Twenty Minutes: Walking on Snowdon

A refreshingly underawed nature writer.

To mark St David's Day, the crime noir novelist and one-time Booker judge Russell Celyn Jones recalled, in a quiet monologue of welcomely high quality (1 March, 7.30pm), a memorable walk on Snowdon - a day that started with him driving over and killing a pheasant. This brought on an inexplicable pain in his shoulders, lungs and heart, which felt as if it was "about to burst through the ribs". If all this sounds theatrical, it didn't come over that way when he was speaking and, in many ways, it set a nice, sinister tone to the essay, especially since it also featured a sphinx-like woman called Rachel (presumably Jones's wife), whom he described sitting there, warning about omens and asking, "Is this mountain male or female?" Yes, the whole thing was a bit Rachel-centric.

“So, I say to Rachel," Jones seemed always to be saying, and then "to which she replies", and so on. At first, much of what Jones recalled concerning Snowdonia and hiking in general was to be expected: Roman legions, Words­worth and slate mines. Rachel spoke about Gladstone and his prostitutes. So Jones upped his game - as one does in the presence of someone to whom one is in thrall - and started to note the excess of quartz lying around and the feral goats and he said that Snowdon felt to him to be merely asleep rather than dead. Rachel (with some genius, no?) said that the light on the mountain reminded her of "painkillers".

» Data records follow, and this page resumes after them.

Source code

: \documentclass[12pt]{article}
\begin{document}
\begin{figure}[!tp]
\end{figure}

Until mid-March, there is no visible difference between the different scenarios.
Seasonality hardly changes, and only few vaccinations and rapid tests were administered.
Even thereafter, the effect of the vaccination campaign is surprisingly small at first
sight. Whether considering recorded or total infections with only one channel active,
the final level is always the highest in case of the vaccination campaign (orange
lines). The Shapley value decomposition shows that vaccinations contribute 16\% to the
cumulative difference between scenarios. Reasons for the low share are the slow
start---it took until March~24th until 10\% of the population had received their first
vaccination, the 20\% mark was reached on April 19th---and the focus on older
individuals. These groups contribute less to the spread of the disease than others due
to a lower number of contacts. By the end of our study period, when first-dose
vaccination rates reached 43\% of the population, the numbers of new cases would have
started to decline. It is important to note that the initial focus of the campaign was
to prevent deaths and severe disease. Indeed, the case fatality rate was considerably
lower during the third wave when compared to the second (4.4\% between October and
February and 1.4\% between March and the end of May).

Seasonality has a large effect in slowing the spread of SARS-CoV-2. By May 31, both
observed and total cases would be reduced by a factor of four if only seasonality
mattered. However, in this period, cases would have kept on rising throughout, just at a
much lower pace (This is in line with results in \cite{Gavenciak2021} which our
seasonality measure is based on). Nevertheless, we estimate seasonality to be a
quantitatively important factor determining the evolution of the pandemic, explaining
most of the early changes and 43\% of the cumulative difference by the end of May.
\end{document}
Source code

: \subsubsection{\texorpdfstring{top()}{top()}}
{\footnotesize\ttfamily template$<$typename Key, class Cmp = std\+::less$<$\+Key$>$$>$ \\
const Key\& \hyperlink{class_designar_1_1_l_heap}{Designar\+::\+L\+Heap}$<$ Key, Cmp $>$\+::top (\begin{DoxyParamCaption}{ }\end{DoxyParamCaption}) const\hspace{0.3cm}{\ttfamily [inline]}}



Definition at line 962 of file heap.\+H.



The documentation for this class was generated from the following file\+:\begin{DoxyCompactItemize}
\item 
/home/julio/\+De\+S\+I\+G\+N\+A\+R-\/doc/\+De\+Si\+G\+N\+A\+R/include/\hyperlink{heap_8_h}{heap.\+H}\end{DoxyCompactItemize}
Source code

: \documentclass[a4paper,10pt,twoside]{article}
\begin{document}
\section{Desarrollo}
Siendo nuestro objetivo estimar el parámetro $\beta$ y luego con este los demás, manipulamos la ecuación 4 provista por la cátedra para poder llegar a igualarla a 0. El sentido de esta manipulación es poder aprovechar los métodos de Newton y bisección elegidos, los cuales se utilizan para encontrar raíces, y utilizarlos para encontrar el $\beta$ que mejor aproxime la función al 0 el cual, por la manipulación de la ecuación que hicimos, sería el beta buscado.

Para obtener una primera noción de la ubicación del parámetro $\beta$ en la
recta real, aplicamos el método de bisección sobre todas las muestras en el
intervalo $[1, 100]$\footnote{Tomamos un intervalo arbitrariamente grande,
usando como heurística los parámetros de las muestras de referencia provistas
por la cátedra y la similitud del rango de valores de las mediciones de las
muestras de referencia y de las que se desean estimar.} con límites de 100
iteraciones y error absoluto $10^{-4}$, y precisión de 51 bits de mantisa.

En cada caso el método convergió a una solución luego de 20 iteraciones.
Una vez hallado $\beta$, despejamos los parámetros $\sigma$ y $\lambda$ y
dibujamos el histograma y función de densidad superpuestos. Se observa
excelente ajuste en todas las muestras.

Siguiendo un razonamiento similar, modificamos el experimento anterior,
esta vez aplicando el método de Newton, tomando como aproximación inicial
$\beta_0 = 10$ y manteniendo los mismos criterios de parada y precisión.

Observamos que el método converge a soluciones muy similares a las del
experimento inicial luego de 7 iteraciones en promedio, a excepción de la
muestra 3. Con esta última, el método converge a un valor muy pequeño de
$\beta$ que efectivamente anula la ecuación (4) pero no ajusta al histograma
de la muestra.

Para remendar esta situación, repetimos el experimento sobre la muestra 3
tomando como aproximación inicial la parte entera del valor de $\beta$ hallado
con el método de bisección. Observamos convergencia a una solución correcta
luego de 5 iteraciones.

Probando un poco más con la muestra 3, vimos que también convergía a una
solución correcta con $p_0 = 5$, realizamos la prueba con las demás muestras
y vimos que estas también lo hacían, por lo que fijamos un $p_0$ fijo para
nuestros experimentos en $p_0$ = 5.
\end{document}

All of this, Jones delivered in the most unpractised yet charming way. There were moments when one suspected that he hadn't seen the text for a while or that he was reading it out loud for the first time. "I thought about . . . soldiers . . . disabled in Afghanistan and Iraq," he said. "Soldiers" sounded odd, as though it were a new word. What a relief to be released, momentarily, from the slick, lit-fest, "wonder-filled" delivery ("wonder" is an international language and is understood everywhere) of the professional wild writer and psychogeographer - those voices that are forever finding wilderness and beauty in a derelict power station or discarded bin liner. They always come across as pushy and yet simultaneously wet and weirdly indistinct, whereas Jones was as clear as a silhouette cut from black paper. He had character (and Rachel had balls).